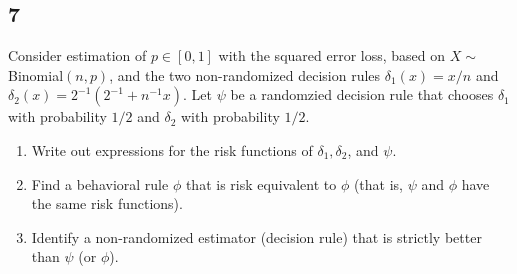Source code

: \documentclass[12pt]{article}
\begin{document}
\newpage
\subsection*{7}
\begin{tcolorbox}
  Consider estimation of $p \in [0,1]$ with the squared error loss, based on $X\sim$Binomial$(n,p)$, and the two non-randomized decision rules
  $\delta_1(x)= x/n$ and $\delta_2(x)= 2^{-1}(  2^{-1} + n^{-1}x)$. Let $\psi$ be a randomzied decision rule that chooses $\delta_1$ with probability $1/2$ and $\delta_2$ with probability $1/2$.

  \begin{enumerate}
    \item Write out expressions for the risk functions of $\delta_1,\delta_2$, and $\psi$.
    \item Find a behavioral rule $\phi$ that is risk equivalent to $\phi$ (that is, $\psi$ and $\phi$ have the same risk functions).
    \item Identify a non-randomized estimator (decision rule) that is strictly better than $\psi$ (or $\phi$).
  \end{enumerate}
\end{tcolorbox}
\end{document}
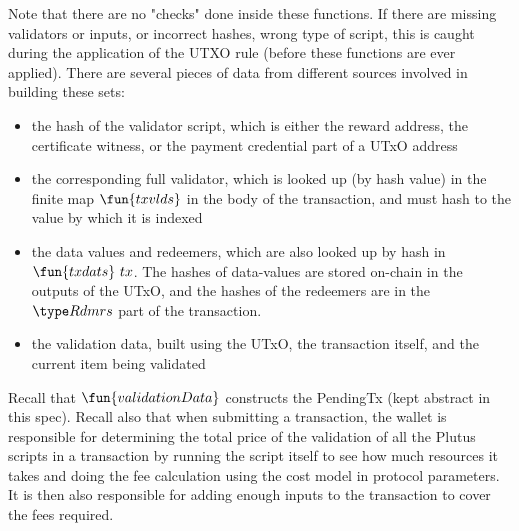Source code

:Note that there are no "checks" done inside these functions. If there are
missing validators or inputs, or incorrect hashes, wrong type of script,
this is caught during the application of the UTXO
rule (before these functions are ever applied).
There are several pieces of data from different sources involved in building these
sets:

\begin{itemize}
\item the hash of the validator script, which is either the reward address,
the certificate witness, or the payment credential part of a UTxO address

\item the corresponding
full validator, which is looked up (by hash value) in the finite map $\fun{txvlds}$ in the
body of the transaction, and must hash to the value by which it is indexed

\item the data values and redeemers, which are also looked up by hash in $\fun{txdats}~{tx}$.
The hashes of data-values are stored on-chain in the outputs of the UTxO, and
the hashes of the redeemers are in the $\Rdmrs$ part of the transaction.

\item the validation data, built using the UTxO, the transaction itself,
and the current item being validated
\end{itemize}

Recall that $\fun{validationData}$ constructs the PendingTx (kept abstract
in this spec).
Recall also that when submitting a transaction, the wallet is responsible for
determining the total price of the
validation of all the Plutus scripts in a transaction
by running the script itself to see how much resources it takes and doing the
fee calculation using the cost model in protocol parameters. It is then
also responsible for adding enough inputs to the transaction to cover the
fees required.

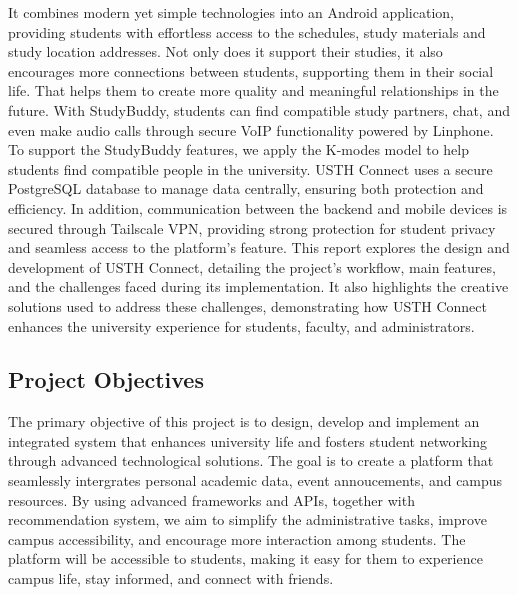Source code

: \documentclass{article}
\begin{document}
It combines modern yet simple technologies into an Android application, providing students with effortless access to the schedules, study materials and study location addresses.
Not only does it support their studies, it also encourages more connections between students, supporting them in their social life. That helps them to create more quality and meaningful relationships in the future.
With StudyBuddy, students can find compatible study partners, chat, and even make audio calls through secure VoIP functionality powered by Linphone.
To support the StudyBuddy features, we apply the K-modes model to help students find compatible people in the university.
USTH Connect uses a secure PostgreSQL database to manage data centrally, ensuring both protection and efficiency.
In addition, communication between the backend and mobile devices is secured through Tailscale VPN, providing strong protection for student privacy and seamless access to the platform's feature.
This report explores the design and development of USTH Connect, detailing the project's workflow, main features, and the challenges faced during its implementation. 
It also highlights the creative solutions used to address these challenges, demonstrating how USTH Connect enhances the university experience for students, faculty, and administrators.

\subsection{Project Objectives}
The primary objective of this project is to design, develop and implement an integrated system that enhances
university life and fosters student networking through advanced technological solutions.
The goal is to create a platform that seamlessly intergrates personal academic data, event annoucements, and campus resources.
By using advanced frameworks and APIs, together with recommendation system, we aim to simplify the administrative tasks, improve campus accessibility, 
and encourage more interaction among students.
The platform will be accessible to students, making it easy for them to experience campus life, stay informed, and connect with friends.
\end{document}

== What to do ==
Set down the material exactly, every line of it, except for the pictures.

== Final answer ==
Source code

: \documentclass[12pt]{article}
\begin{document}
\newpage
\subsection*{7}
\begin{tcolorbox}
  Consider estimation of $p \in [0,1]$ with the squared error loss, based on $X\sim$Binomial$(n,p)$, and the two non-randomized decision rules
  $\delta_1(x)= x/n$ and $\delta_2(x)= 2^{-1}(  2^{-1} + n^{-1}x)$. Let $\psi$ be a randomzied decision rule that chooses $\delta_1$ with probability $1/2$ and $\delta_2$ with probability $1/2$.

  \begin{enumerate}
    \item Write out expressions for the risk functions of $\delta_1,\delta_2$, and $\psi$.
    \item Find a behavioral rule $\phi$ that is risk equivalent to $\phi$ (that is, $\psi$ and $\phi$ have the same risk functions).
    \item Identify a non-randomized estimator (decision rule) that is strictly better than $\psi$ (or $\phi$).
  \end{enumerate}
\end{tcolorbox}
\end{document}
Source code

:Note that there are no "checks" done inside these functions. If there are
missing validators or inputs, or incorrect hashes, wrong type of script,
this is caught during the application of the UTXO
rule (before these functions are ever applied).
There are several pieces of data from different sources involved in building these
sets:

\begin{itemize}
\item the hash of the validator script, which is either the reward address,
the certificate witness, or the payment credential part of a UTxO address

\item the corresponding
full validator, which is looked up (by hash value) in the finite map $\fun{txvlds}$ in the
body of the transaction, and must hash to the value by which it is indexed

\item the data values and redeemers, which are also looked up by hash in $\fun{txdats}~{tx}$.
The hashes of data-values are stored on-chain in the outputs of the UTxO, and
the hashes of the redeemers are in the $\Rdmrs$ part of the transaction.

\item the validation data, built using the UTxO, the transaction itself,
and the current item being validated
\end{itemize}

Recall that $\fun{validationData}$ constructs the PendingTx (kept abstract
in this spec).
Recall also that when submitting a transaction, the wallet is responsible for
determining the total price of the
validation of all the Plutus scripts in a transaction
by running the script itself to see how much resources it takes and doing the
fee calculation using the cost model in protocol parameters. It is then
also responsible for adding enough inputs to the transaction to cover the
fees required.

Source code

: \documentclass{article}
\begin{document}
It combines modern yet simple technologies into an Android application, providing students with effortless access to the schedules, study materials and study location addresses.
Not only does it support their studies, it also encourages more connections between students, supporting them in their social life. That helps them to create more quality and meaningful relationships in the future.
With StudyBuddy, students can find compatible study partners, chat, and even make audio calls through secure VoIP functionality powered by Linphone.
To support the StudyBuddy features, we apply the K-modes model to help students find compatible people in the university.
USTH Connect uses a secure PostgreSQL database to manage data centrally, ensuring both protection and efficiency.
In addition, communication between the backend and mobile devices is secured through Tailscale VPN, providing strong protection for student privacy and seamless access to the platform's feature.
This report explores the design and development of USTH Connect, detailing the project's workflow, main features, and the challenges faced during its implementation. 
It also highlights the creative solutions used to address these challenges, demonstrating how USTH Connect enhances the university experience for students, faculty, and administrators.

\subsection{Project Objectives}
The primary objective of this project is to design, develop and implement an integrated system that enhances
university life and fosters student networking through advanced technological solutions.
The goal is to create a platform that seamlessly intergrates personal academic data, event annoucements, and campus resources.
By using advanced frameworks and APIs, together with recommendation system, we aim to simplify the administrative tasks, improve campus accessibility, 
and encourage more interaction among students.
The platform will be accessible to students, making it easy for them to experience campus life, stay informed, and connect with friends.
\end{document}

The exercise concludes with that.